* **To do**
Up to and including the line that holds "- Homing the X-axis stopped working", copy every line of the records below exactly, starting at the first; leave pictures out.

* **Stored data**
Content starts

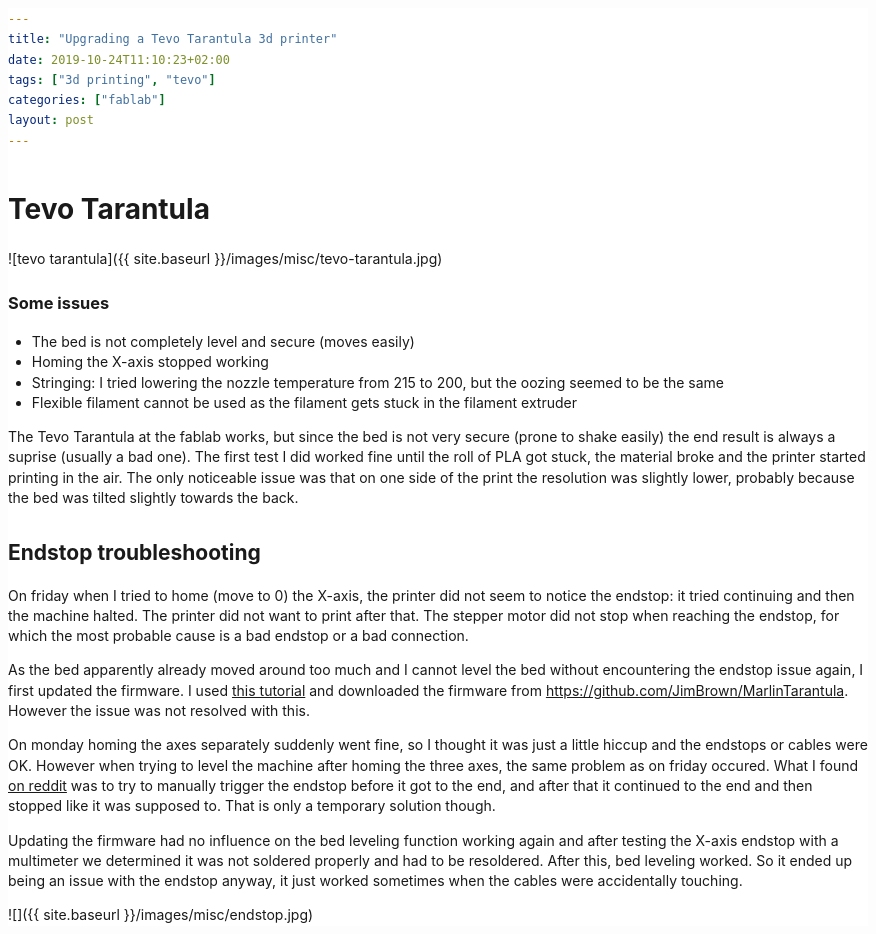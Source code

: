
 ```yaml
---
title: "Upgrading a Tevo Tarantula 3d printer"
date: 2019-10-24T11:10:23+02:00
tags: ["3d printing", "tevo"]
categories: ["fablab"]
layout: post
---
```


# Tevo Tarantula
![tevo tarantula]({{ site.baseurl }}/images/misc/tevo-tarantula.jpg)

### Some issues
- The bed is not completely level and secure (moves easily)
- Homing the X-axis stopped working
- Stringing: I tried lowering the nozzle temperature from 215 to 200, but the oozing seemed to be the same
- Flexible filament cannot be used as the filament gets stuck in the filament extruder

The Tevo Tarantula at the fablab works, but since the bed is not very secure (prone to shake easily) the end result is always a suprise (usually a bad one). The first test I did worked fine until the roll of PLA got stuck, the material broke and the printer started printing in the air. The only noticeable issue was that on one side of the print the resolution was slightly lower, probably because the bed was tilted slightly towards the back. 

## Endstop troubleshooting
On friday when I tried to home (move to 0) the X-axis, the printer did not seem to notice the endstop: it tried continuing and then the machine halted. The printer did not want to print after that. The stepper motor did not stop when reaching the endstop, for which the most probable cause is a bad endstop or a bad connection. 

As the bed apparently already moved around too much and I cannot level the bed without encountering the endstop issue again, I first updated the firmware. I used [this tutorial](https://www.youtube.com/watch?v=-sQ8p00pG5E) and downloaded the firmware from <https://github.com/JimBrown/MarlinTarantula>. However the issue was not resolved with this.

On monday homing the axes separately suddenly went fine, so I thought it was just a little hiccup and the endstops or cables were OK. However when trying to level the machine after homing the three axes, the same problem as on friday occured. What I found [on reddit](https://www.reddit.com/r/tevotarantula/comments/6rlv2a/homing_all_the_axes/) was to try to manually trigger the endstop before it got to the end, and after that it continued to the end and then stopped like it was supposed to. That is only a temporary solution though.

Updating the firmware had no influence on the bed leveling function working again and after testing the X-axis endstop with a multimeter we determined it was not soldered properly and had to be resoldered. After this, bed leveling worked. So it ended up being an issue with the endstop anyway, it just worked sometimes when the cables were accidentally touching.

![]({{ site.baseurl }}/images/misc/endstop.jpg)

Content ends

* **Task solution**
Source code

:
 ```yaml
---
title: "Upgrading a Tevo Tarantula 3d printer"
date: 2019-10-24T11:10:23+02:00
tags: ["3d printing", "tevo"]
categories: ["fablab"]
layout: post
---
```


# Tevo Tarantula
![tevo tarantula]({{ site.baseurl }}/images/misc/tevo-tarantula.jpg)

### Some issues
- The bed is not completely level and secure (moves easily)
- Homing the X-axis stopped working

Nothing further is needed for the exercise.